> [PROMPT] The reply should consist of the line containing "Potential caching of" and all lines after it in the listing below, reproduced exactly and nothing more.
**** RECORDS PROVIDED ****
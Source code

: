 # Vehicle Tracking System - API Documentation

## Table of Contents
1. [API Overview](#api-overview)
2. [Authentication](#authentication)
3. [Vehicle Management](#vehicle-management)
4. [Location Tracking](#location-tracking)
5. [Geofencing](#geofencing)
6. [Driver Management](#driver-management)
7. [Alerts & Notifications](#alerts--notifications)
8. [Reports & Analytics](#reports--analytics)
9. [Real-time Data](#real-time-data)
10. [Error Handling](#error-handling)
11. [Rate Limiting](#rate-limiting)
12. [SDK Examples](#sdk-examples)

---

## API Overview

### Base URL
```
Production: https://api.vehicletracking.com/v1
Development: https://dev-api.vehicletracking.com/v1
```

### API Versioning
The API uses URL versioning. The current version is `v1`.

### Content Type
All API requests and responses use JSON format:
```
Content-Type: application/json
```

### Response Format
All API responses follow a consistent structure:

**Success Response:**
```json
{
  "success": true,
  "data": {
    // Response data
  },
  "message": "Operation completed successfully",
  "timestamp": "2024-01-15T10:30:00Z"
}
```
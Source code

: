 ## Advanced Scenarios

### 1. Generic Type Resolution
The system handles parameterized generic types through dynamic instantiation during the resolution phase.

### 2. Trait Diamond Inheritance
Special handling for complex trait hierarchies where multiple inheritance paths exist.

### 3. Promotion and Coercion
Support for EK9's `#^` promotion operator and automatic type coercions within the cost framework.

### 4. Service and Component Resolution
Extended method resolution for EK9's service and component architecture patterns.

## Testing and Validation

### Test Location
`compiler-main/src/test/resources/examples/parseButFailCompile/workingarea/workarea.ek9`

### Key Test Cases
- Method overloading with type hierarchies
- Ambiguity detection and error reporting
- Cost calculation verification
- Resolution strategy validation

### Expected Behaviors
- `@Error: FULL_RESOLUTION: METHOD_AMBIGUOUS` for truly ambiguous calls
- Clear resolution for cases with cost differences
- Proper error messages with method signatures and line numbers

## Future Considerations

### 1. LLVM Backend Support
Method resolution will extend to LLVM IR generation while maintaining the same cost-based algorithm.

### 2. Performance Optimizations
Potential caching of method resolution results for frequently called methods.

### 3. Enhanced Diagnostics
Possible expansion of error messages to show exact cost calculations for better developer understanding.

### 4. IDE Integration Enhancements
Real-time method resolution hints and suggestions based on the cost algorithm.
****
> [WRITTEN REPLY]
Potential caching of method resolution results for frequently called methods.

### 3. Enhanced Diagnostics
Possible expansion of error messages to show exact cost calculations for better developer understanding.

### 4. IDE Integration Enhancements
Real-time method resolution hints and suggestions based on the cost algorithm.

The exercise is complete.